### About this task
How many lines in this data contain the string "included"? Reply with the number only.
··· Entries supplied ···
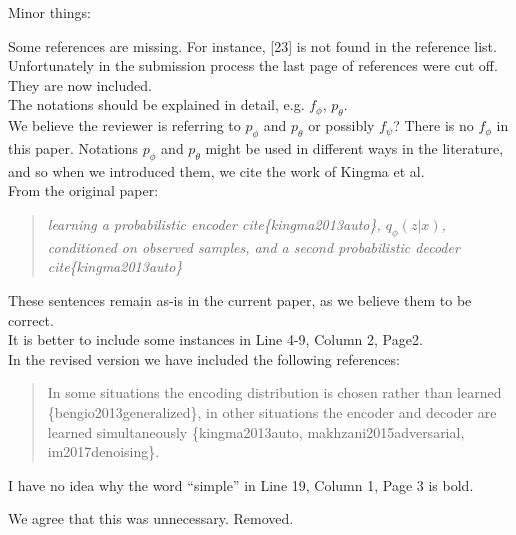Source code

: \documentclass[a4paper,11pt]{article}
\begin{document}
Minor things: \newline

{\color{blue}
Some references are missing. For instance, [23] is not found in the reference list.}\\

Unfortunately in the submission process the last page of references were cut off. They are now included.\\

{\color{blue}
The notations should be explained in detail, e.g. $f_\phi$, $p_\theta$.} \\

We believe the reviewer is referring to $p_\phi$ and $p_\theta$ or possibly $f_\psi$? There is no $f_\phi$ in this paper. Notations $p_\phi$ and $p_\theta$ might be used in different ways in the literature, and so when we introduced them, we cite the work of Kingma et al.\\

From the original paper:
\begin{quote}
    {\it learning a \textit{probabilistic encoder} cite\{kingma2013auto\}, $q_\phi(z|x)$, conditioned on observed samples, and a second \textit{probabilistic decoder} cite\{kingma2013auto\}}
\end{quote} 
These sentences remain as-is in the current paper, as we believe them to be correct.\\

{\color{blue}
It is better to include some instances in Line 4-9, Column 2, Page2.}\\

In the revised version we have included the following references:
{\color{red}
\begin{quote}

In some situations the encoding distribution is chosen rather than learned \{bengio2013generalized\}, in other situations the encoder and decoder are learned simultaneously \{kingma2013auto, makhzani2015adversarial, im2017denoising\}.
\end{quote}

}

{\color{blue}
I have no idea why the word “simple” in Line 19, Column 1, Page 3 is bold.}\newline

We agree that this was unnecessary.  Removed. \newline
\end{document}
···
··· Entries supplied ···
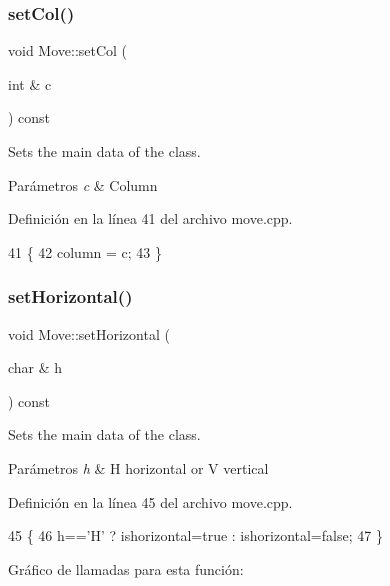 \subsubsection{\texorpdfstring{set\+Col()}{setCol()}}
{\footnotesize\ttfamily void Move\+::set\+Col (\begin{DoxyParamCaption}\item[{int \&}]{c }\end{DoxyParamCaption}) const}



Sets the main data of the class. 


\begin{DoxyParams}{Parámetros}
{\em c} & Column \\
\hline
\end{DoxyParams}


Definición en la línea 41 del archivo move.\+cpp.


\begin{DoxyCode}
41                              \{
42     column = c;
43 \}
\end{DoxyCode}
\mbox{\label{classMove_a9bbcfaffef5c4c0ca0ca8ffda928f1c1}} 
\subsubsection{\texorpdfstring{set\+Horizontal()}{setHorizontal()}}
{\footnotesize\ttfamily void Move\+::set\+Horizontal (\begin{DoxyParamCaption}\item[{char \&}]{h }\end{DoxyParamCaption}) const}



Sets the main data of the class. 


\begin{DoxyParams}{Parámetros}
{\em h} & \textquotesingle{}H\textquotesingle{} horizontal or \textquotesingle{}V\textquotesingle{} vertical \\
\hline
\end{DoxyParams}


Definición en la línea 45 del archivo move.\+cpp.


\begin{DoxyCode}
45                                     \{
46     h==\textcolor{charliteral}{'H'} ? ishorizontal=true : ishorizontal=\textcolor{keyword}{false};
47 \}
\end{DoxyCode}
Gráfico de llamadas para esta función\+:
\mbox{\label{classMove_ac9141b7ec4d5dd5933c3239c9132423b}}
···
### Result for this exercise
2